#### [WHAT IS REQUIRED]
Below are records that hold pictures; write out only the lines from their start through the line with "track their progress.", exactly, and drop the pictures.

#### [INPUT FOR THIS TASK]
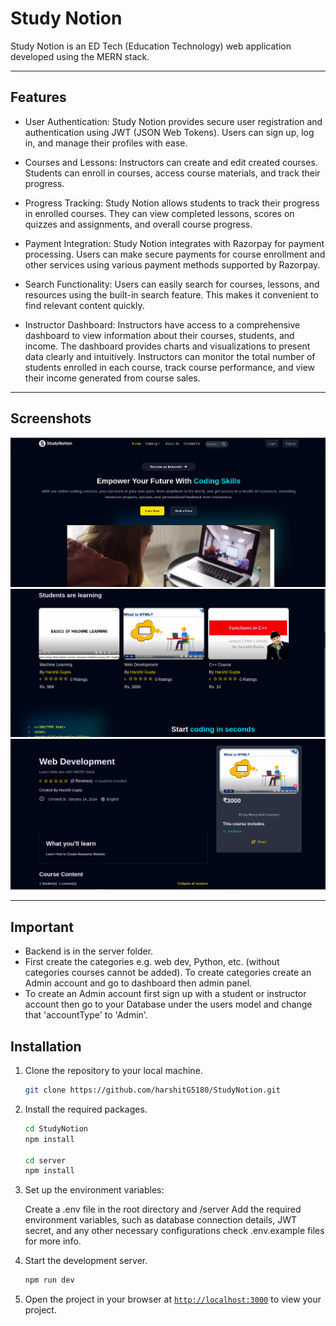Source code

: # Study Notion

Study Notion is an ED Tech (Education Technology) web application developed using the MERN stack.

***
## Features

* User Authentication: Study Notion provides secure user registration and authentication using JWT (JSON Web Tokens). Users can sign up, log in, and manage their 
  profiles with ease.
  
* Courses and Lessons: Instructors can create and edit created courses. Students can enroll in courses, access course materials, and track their progress.
* Progress Tracking: Study Notion allows students to track their progress in enrolled courses. They can view completed lessons, scores on quizzes and 
  assignments, and overall course progress.
  
* Payment Integration: Study Notion integrates with Razorpay for payment processing. Users can make secure payments for course enrollment and other services 
  using various payment methods supported by Razorpay.
  
* Search Functionality: Users can easily search for courses, lessons, and resources using the built-in search feature. This makes it convenient to find relevant 
  content quickly.
  
* Instructor Dashboard: Instructors have access to a comprehensive dashboard to view information about their courses, students, and income. The 
 dashboard provides charts and visualizations to present data clearly and intuitively. Instructors can monitor the total number of students enrolled in 
 each course, track course performance, and view their income generated from course sales.

  
***
## Screenshots
![Screenshot 1](https://github.com/harshitG5180/StudyNotionEdTechProject/blob/cd17dfb57879ad3b4f34aa058fece1dafbab5129/src/assets/Screenshots/Screenshot3.png)
![Screenshot 2](https://github.com/harshitG5180/StudyNotionEdTechProject/blob/cd17dfb57879ad3b4f34aa058fece1dafbab5129/src/assets/Screenshots/Screenshot2.png)
![Screenshot 3](https://github.com/harshitG5180/StudyNotionEdTechProject/blob/cd17dfb57879ad3b4f34aa058fece1dafbab5129/src/assets/Screenshots/Screenshot1.png)

***

## Important
* Backend is  in the server folder.
* First create the categories e.g. web dev, Python, etc. (without categories courses cannot be added). To create categories create an Admin account and go to dashboard then admin panel.
* To create an Admin account first sign up with a student or instructor account then go to your Database under the users model and change that 'accountType' to 'Admin'.


## Installation

1. Clone the repository to your local machine.
    ```sh
    git clone https://github.com/harshitG5180/StudyNotion.git
    ```

2. Install the required packages.
    ```sh
    cd StudyNotion
    npm install
    
    cd server
    npm install
    ```

3. Set up the environment variables:

   Create a .env file in the root directory and /server
   Add the required environment variables, such as database connection details, JWT secret, and any other necessary configurations check .env.example files for more info.


4. Start the development server.
    ```sh
    npm run dev
    ```

5. Open the project in your browser at [`http://localhost:3000`](http://localhost:3000) to view your project.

#### [SOLUTION FOR THIS EXERCISE]
Source code

: # Study Notion

Study Notion is an ED Tech (Education Technology) web application developed using the MERN stack.

***
## Features

* User Authentication: Study Notion provides secure user registration and authentication using JWT (JSON Web Tokens). Users can sign up, log in, and manage their 
  profiles with ease.
  
* Courses and Lessons: Instructors can create and edit created courses. Students can enroll in courses, access course materials, and track their progress.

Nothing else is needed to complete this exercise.